### [ABOUT THIS EXERCISE]
Which lines in the records below include the word "goto"? Report each of them in full.

### [MATERIALS PROVIDED]
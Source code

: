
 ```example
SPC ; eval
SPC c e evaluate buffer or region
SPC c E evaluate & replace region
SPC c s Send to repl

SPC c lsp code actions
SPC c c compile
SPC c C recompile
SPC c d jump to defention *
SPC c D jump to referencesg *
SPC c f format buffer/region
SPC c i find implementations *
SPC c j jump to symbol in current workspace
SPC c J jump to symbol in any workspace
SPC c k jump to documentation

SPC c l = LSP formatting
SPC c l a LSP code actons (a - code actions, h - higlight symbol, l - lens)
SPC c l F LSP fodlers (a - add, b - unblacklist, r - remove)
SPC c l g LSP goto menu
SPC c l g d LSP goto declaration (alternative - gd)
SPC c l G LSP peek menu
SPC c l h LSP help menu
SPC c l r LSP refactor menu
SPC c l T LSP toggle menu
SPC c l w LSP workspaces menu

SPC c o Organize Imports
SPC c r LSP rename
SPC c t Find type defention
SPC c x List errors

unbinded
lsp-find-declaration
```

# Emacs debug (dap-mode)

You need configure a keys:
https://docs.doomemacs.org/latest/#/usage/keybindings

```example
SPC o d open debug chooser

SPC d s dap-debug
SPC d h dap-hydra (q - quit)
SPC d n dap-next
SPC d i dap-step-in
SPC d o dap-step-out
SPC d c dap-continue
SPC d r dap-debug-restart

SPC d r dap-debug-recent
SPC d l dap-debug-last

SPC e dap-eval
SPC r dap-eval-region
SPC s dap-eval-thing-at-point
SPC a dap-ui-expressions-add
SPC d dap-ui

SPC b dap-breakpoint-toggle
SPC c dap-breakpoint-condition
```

### [RESULT FOR THIS EXERCISE]
SPC c l g LSP goto menu
SPC c l g d LSP goto declaration (alternative - gd)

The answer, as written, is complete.